• _Work task_
Across all the records, filter for lines with the word "Population" and copy them.

• _Records for processing_
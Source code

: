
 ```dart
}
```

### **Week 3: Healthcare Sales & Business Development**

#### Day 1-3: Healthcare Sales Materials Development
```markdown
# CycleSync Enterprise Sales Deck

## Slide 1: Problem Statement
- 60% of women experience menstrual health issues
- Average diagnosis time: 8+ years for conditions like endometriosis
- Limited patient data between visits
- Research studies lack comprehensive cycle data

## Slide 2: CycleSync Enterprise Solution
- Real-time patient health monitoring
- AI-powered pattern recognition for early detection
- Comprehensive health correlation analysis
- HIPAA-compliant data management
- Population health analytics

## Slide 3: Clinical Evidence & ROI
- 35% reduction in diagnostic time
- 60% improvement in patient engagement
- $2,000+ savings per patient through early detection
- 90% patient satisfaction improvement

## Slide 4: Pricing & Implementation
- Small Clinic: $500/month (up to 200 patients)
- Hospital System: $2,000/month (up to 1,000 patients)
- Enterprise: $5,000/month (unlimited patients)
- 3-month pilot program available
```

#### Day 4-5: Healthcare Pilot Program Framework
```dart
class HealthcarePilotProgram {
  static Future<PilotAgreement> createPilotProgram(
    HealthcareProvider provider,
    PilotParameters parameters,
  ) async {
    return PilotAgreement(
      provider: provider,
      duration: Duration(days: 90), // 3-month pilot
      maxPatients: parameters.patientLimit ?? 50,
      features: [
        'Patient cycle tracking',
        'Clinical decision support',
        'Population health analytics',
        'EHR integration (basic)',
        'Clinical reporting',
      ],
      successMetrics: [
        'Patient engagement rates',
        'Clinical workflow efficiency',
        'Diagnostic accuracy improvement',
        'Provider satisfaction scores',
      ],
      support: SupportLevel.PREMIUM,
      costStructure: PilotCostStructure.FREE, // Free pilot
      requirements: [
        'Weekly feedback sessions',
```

• _Response area_
- Population health analytics
        'Population health analytics',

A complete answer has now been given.